La encuesta de DEMCO, pagada por un medio propiedad de un panista, lo redujo a un segundo lugar con apenas el 16% de intención del voto, frente a un abrumador 52.17% a favor del perredista Ricardo Gallardo Juárez.
Otro factor que en lugar de posicionarlo le hizo perder puntos, fue la estrategia de arroparse con figuras políticas elitistas ya muy gastadas y de mala fama, como los ex alcaldes panistas Mario Leal Campos, Jorge Lozano, Alejandro Zapata, Marcelo de los Santos y Octavio Pedroza, a los que se les recuerda, entre otras cosas, por haber comenzado a endeudar al municipio de manera irresponsable.

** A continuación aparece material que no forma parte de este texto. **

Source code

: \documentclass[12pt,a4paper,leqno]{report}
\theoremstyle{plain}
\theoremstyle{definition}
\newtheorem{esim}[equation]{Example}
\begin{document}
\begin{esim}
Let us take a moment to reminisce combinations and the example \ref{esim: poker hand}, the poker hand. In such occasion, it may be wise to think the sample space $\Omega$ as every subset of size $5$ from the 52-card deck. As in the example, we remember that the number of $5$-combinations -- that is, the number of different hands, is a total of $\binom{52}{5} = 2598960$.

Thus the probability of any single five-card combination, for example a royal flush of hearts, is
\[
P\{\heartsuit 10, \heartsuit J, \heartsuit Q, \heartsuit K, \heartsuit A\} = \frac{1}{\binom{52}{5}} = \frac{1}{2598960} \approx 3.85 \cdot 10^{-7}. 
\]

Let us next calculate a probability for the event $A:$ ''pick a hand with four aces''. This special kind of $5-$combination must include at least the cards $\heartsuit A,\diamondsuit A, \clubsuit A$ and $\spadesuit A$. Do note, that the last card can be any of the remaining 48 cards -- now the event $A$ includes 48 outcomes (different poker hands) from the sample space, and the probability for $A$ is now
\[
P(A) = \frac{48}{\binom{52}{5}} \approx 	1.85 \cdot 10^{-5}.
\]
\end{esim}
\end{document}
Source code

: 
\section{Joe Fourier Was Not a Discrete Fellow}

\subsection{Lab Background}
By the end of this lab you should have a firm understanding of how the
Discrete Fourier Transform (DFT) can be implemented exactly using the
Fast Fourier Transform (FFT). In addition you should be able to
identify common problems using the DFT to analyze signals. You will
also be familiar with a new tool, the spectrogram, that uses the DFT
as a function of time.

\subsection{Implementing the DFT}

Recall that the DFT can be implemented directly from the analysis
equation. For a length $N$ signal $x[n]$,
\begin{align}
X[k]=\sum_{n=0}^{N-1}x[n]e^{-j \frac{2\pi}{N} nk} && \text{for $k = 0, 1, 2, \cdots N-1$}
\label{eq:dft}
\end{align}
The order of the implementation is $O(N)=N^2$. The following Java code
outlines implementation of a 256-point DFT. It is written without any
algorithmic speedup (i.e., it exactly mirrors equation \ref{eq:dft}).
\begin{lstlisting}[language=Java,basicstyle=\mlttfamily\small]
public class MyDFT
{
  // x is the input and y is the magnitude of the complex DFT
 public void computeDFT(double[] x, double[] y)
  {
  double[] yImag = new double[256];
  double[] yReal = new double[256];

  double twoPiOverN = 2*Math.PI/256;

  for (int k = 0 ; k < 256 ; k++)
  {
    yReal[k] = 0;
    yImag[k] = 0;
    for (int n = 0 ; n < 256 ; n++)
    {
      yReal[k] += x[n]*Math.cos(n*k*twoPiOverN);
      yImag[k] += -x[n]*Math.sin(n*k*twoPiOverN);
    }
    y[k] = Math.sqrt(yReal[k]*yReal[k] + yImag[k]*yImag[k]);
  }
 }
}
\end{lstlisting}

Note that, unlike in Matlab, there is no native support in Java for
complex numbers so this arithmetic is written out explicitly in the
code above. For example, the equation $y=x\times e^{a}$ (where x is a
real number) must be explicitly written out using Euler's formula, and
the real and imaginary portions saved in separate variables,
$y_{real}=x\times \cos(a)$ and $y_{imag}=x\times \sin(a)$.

Sus gestiones dejaron muy mal sabor de boca entre los potosinos. Mario Leal Campos fue declarado ganador de la elección a través de una “concertacesión salinista” para aislar al doctor Salvador Nava Martínez, quien se mantuvo en su postura de que los partidos políticos que lo habían apoyado no participaran, porque no había condiciones para una elección democrática.
Leal traicionó al movimiento navista y ahora sin pudor el nieto del doctor Nava, lo recibe con los brazos abiertos. En el trienio de Leal hubo corrupción, habilitó a su propio hermano Benjamín como proveedor de equipo policiaco sin licitación y con sobreprecios. Otro escándalo fue el pretencioso proyecto de Uresti que incluía centros comerciales y estacionamiento, derrumbó de decenas de casas antiguas para nada, solo gastó el dinero de los potosinos en un fracaso que marcó su gestión.

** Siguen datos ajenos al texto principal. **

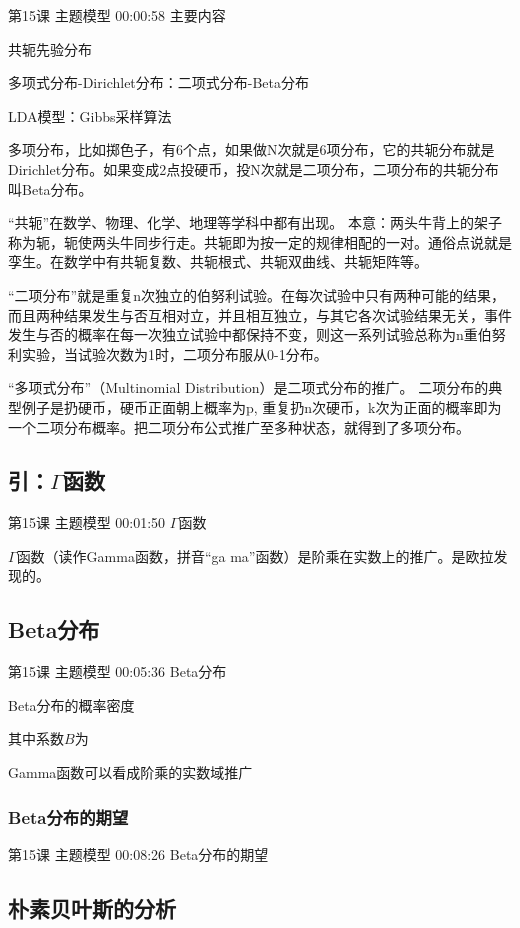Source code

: \documentclass[UTF8]{ctexart}
\begin{document}
第15课 主题模型 00:00:58 主要内容

共轭先验分布

多项式分布-Dirichlet分布：二项式分布-Beta分布

LDA模型：Gibbs采样算法

多项分布，比如掷色子，有6个点，如果做N次就是6项分布，它的共轭分布就是Dirichlet分布。如果变成2点投硬币，投N次就是二项分布，二项分布的共轭分布叫Beta分布。

“共轭”在数学、物理、化学、地理等学科中都有出现。 本意：两头牛背上的架子称为轭，轭使两头牛同步行走。共轭即为按一定的规律相配的一对。通俗点说就是孪生。在数学中有共轭复数、共轭根式、共轭双曲线、共轭矩阵等。

“二项分布”就是重复n次独立的伯努利试验。在每次试验中只有两种可能的结果，而且两种结果发生与否互相对立，并且相互独立，与其它各次试验结果无关，事件发生与否的概率在每一次独立试验中都保持不变，则这一系列试验总称为n重伯努利实验，当试验次数为1时，二项分布服从0-1分布。

“多项式分布”（Multinomial Distribution）是二项式分布的推广。
二项分布的典型例子是扔硬币，硬币正面朝上概率为p, 重复扔n次硬币，k次为正面的概率即为一个二项分布概率。把二项分布公式推广至多种状态，就得到了多项分布。

\subsection{引：$\Gamma$函数}

第15课 主题模型 00:01:50 $\Gamma$函数

$\Gamma$函数（读作Gamma函数，拼音“ga ma”函数）是阶乘在实数上的推广。是欧拉发现的。


\subsection{Beta分布}

第15课 主题模型 00:05:36 Beta分布

Beta分布的概率密度

其中系数$B$为

Gamma函数可以看成阶乘的实数域推广

\subsubsection{Beta分布的期望}

第15课 主题模型 00:08:26 Beta分布的期望

\subsection{朴素贝叶斯的分析}
\end{document}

A Lozano Armengol se le recuerda por haber privatizado el servicio de recolección de basura a la empresa Vigue, mediante una concesión leonina que aún afecta las arcas municipales, si se rescindiera el contrato, el municipio tendría que pagarle una cantidad exorbitante. Vigue corrompió a Lozano y a varios medios de comunicación, el principal beneficiario de este sucio negocio es el panista Carlos Medina Plascencia, ex gobernador de Guanajuato.
Zapata Perogordo es mejor recordado por el video de un hotel de Puerto Vallarta, donde aparece acompañado de “scorts” de lujo al grito de “Vamos Montana”, que como alcalde. En su periodo se privilegió a las clases altas y dio continuidad a la política de Mario Leal de reprimir a los ambulantes porque “afeaban el centro”, dijo alguna vez.
Marcelo de los Santos fue un alcalde con tintes de virrey, fueron tres años de dispendio y culto a su personalidad, no hizo nada que se recuerde porque su interés era alcanzar la gubernatura. Por nuestro sesgado sistema de justicia el fraude de UNICRER del que fue corresponsable, no fue un obstáculo para su ambición de poder político.
El último alcalde panista que ha tenido la ciudad fue hace más de una década: Octavio Pedroza Gaitán, su trienio fue mediocre y gris, le pusieron el “Presidente Chiquito” por la falta de trabajo y visión para gobernar, en el cargo aprendió hacer negocios con los moches que repitió como legislador federal.
Esos son los aliados de Xavier Nava, los ex alcaldes panistas que hundieron al Ayuntamiento en la corrupción y en el atraso mientras se enriquecían con los recursos de los potosinos.
Así no se puede prometer un cambio, nadie quiere regresar al tiempo de esos alcaldes panistas excluyentes que gobernaron la ciudad como si se tratara de una empresa familiar.